The group developed a fact sheet in which it laid out its arguments against Measure A. Arguments included:
- "Measure A will create a business license tax in Palo Alto written by the city to benefit large corporations and will unfairly burden our city's small businesses."
- If Measure A passes, it will charge multi-billion-dollar corporations a lower rate per employee than small businesses.
- Manufacturing firms would pay $34 per employee while professional service businesses would pay $95 per employee.
- The city's largest corporations will pay lower rates than medium-sized businesses.
The question on the ballot:
This text is quoted verbatim from the original source.
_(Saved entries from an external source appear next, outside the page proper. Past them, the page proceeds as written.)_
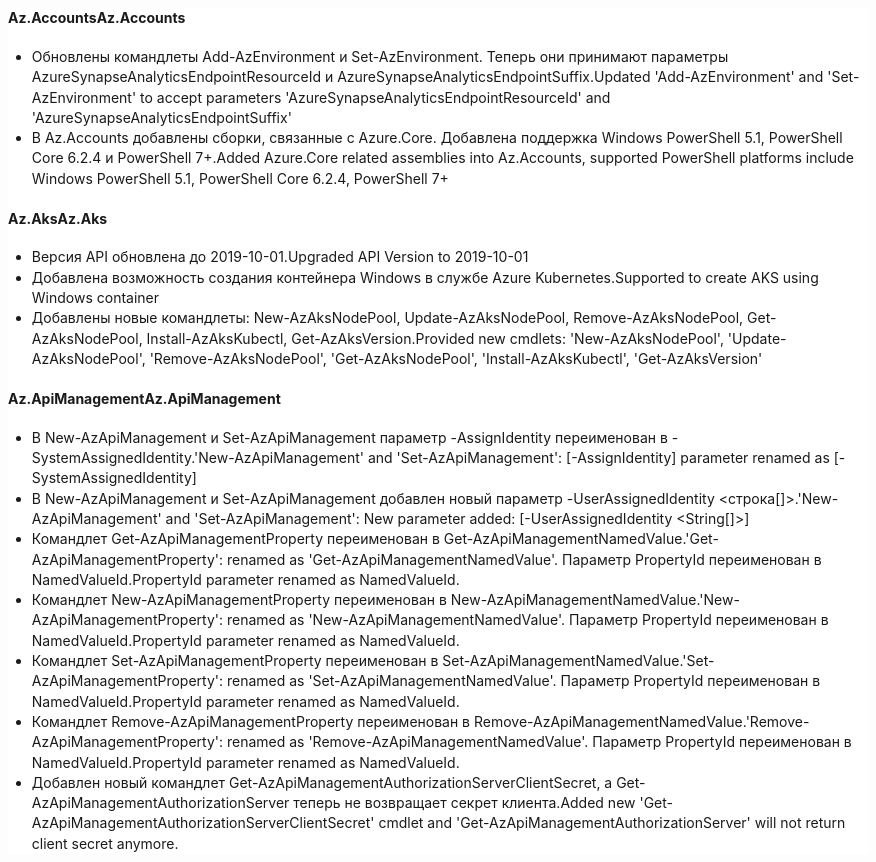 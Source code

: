 #### <a name="azaccounts"></a><span data-ttu-id="85010-267">Az.Accounts</span><span class="sxs-lookup"><span data-stu-id="85010-267">Az.Accounts</span></span>
* <span data-ttu-id="85010-268">Обновлены командлеты Add-AzEnvironment и Set-AzEnvironment. Теперь они принимают параметры AzureSynapseAnalyticsEndpointResourceId и AzureSynapseAnalyticsEndpointSuffix.</span><span class="sxs-lookup"><span data-stu-id="85010-268">Updated 'Add-AzEnvironment' and 'Set-AzEnvironment' to accept parameters 'AzureSynapseAnalyticsEndpointResourceId' and 'AzureSynapseAnalyticsEndpointSuffix'</span></span>
* <span data-ttu-id="85010-269">В Az.Accounts добавлены сборки, связанные с Azure.Core. Добавлена поддержка Windows PowerShell 5.1, PowerShell Core 6.2.4 и PowerShell 7+.</span><span class="sxs-lookup"><span data-stu-id="85010-269">Added Azure.Core related assemblies into Az.Accounts, supported PowerShell platforms include Windows PowerShell 5.1, PowerShell Core 6.2.4, PowerShell 7+</span></span>

#### <a name="azaks"></a><span data-ttu-id="85010-270">Az.Aks</span><span class="sxs-lookup"><span data-stu-id="85010-270">Az.Aks</span></span>
* <span data-ttu-id="85010-271">Версия API обновлена до 2019-10-01.</span><span class="sxs-lookup"><span data-stu-id="85010-271">Upgraded API Version to 2019-10-01</span></span>
* <span data-ttu-id="85010-272">Добавлена возможность создания контейнера Windows в службе Azure Kubernetes.</span><span class="sxs-lookup"><span data-stu-id="85010-272">Supported to create AKS using Windows container</span></span>
* <span data-ttu-id="85010-273">Добавлены новые командлеты: New-AzAksNodePool, Update-AzAksNodePool, Remove-AzAksNodePool, Get-AzAksNodePool, Install-AzAksKubectl, Get-AzAksVersion.</span><span class="sxs-lookup"><span data-stu-id="85010-273">Provided new cmdlets: 'New-AzAksNodePool', 'Update-AzAksNodePool', 'Remove-AzAksNodePool',        'Get-AzAksNodePool', 'Install-AzAksKubectl', 'Get-AzAksVersion'</span></span>

#### <a name="azapimanagement"></a><span data-ttu-id="85010-274">Az.ApiManagement</span><span class="sxs-lookup"><span data-stu-id="85010-274">Az.ApiManagement</span></span>
* <span data-ttu-id="85010-275">В New-AzApiManagement и Set-AzApiManagement параметр -AssignIdentity переименован в -SystemAssignedIdentity.</span><span class="sxs-lookup"><span data-stu-id="85010-275">'New-AzApiManagement' and 'Set-AzApiManagement': [-AssignIdentity] parameter renamed as [-SystemAssignedIdentity]</span></span>
* <span data-ttu-id="85010-276">В New-AzApiManagement и Set-AzApiManagement добавлен новый параметр -UserAssignedIdentity <строка[]>.</span><span class="sxs-lookup"><span data-stu-id="85010-276">'New-AzApiManagement' and 'Set-AzApiManagement': New parameter added: [-UserAssignedIdentity <String[]>]</span></span>
* <span data-ttu-id="85010-277">Командлет Get-AzApiManagementProperty переименован в Get-AzApiManagementNamedValue.</span><span class="sxs-lookup"><span data-stu-id="85010-277">'Get-AzApiManagementProperty': renamed as 'Get-AzApiManagementNamedValue'.</span></span> <span data-ttu-id="85010-278">Параметр PropertyId переименован в NamedValueId.</span><span class="sxs-lookup"><span data-stu-id="85010-278">PropertyId parameter renamed as NamedValueId.</span></span>
* <span data-ttu-id="85010-279">Командлет New-AzApiManagementProperty переименован в New-AzApiManagementNamedValue.</span><span class="sxs-lookup"><span data-stu-id="85010-279">'New-AzApiManagementProperty': renamed as 'New-AzApiManagementNamedValue'.</span></span> <span data-ttu-id="85010-280">Параметр PropertyId переименован в NamedValueId.</span><span class="sxs-lookup"><span data-stu-id="85010-280">PropertyId parameter renamed as NamedValueId.</span></span> 
* <span data-ttu-id="85010-281">Командлет Set-AzApiManagementProperty переименован в Set-AzApiManagementNamedValue.</span><span class="sxs-lookup"><span data-stu-id="85010-281">'Set-AzApiManagementProperty': renamed as 'Set-AzApiManagementNamedValue'.</span></span> <span data-ttu-id="85010-282">Параметр PropertyId переименован в NamedValueId.</span><span class="sxs-lookup"><span data-stu-id="85010-282">PropertyId parameter renamed as NamedValueId.</span></span>
* <span data-ttu-id="85010-283">Командлет Remove-AzApiManagementProperty переименован в Remove-AzApiManagementNamedValue.</span><span class="sxs-lookup"><span data-stu-id="85010-283">'Remove-AzApiManagementProperty': renamed as 'Remove-AzApiManagementNamedValue'.</span></span> <span data-ttu-id="85010-284">Параметр PropertyId переименован в NamedValueId.</span><span class="sxs-lookup"><span data-stu-id="85010-284">PropertyId parameter renamed as NamedValueId.</span></span>
* <span data-ttu-id="85010-285">Добавлен новый командлет Get-AzApiManagementAuthorizationServerClientSecret, а Get-AzApiManagementAuthorizationServer теперь не возвращает секрет клиента.</span><span class="sxs-lookup"><span data-stu-id="85010-285">Added new 'Get-AzApiManagementAuthorizationServerClientSecret' cmdlet and 'Get-AzApiManagementAuthorizationServer' will not return client secret anymore.</span></span>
Any inconsistencies are attributed to the original source.
|Measure A: "Shall the Palo Alto Municipal Code be amended to establish a business license tax in order to help maintain the City’s ability to fund basic City services?"|
- The Mercury News, "Palo Alto council OKs business tax ballot measure," June 23, 2009
- The Santa Cruz Sentinel, "Palo Alto staff push business tax toward ballot," May 30, 2009
- Mercury News, "Palo Alto business tax foes step up campaign," September 5, 2009
- CBS 5, "Palo Alto Set to Vote on Business Tax"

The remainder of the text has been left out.